Il s’agit, affirme la thématique de cette assemblée, « d’impulser dans la cohésion une dynamique nouvelle ». En fait, de tourner une page et d’ouvrir un nouveau chapitre de l’histoire de ce conglomérat politique puisque, voici quelques semaines, le 14 janvier 2012, Roch Marc Christian Kaboré, à l’occasion de la 45ème session ordinaire de son bureau national, a laissé entendre qu’il ne se représenterait pas à la présidence du parti, au nom de « l’alternance ». Ce matin (vendredi 2 mars 2012), lors de la séance inaugurale, son discours avait des accents de déstalinisation. Il a appelé à « libérer l’esprit », affirmant qu’était « révolu le temps » où celui-ci était « formaté », « incarcéré », « standardisé », « embastillé », « emprisonné », maintenu sous une « chape de plomb » derrière « un rideau de fer ». Roch sait de quoi il parle : il a été secrétaire exécutif national du CDP d’août 1999 à juin 2003 et, depuis, président de son nouvel organe dirigeant : le Bureau politique national (BPN).
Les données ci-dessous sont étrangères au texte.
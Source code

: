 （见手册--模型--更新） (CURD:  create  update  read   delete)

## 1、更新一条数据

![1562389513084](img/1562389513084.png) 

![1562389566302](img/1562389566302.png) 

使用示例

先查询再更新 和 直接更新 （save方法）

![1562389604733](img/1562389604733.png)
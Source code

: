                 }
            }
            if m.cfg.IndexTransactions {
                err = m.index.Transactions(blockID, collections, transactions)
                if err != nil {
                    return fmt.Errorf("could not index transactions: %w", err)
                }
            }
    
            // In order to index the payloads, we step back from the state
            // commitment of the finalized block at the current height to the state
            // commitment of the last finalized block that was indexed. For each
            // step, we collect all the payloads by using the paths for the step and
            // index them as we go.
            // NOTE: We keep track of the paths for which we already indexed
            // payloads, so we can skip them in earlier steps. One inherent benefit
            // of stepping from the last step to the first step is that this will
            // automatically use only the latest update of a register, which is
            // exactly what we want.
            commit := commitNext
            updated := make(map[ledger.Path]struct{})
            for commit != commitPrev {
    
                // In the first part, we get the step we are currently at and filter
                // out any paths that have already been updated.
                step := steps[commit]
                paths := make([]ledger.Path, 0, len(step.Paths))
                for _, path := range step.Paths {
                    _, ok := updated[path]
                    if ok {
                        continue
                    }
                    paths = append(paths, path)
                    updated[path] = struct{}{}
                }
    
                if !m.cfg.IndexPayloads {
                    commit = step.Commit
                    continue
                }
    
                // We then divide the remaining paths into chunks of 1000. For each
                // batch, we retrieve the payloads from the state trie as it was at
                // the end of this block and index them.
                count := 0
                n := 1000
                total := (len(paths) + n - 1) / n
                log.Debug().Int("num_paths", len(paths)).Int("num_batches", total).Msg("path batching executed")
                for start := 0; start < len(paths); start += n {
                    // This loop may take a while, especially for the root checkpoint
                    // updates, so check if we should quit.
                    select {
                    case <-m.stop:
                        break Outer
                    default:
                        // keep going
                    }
Roch Marc Christian Kaboré a émergé véritablement sur la scène politique burkinabè le dimanche 20 mars 1994 quand Youssouf Ouédraogo lui a cédé le poste de premier ministre et qu’il a été appelé à former son premier gouvernement dès le 22 mars 1994. Kaboré n’était pas un nouveau venu sur la scène politique ; mais il n’appartenait pas au groupe de ceux qui, après avoir conduit la « Révolution » de 1983, avait mené à terme celle de 1987. Fils d’un banquier (Charles Bila Kaboré a été également ministre des Finances en 1963-1965 et ministre de la Santé publique et de la Population en 1965-1966), bachelier à 18 ans, titulaire d’un DESS en gestion et d’un certificat d’aptitude à l’administration et à la gestion des entreprises, il s’était retrouvé, à son retour en Haute-Volta (c’est en France, au sein de l’université de Dijon, qu’il a poursuivi ses études supérieures), au lendemain de la « Révolution », embringué dans les luttes politiques et va se retrouver à la direction générale de la Banque internationale du Burkina (BIB).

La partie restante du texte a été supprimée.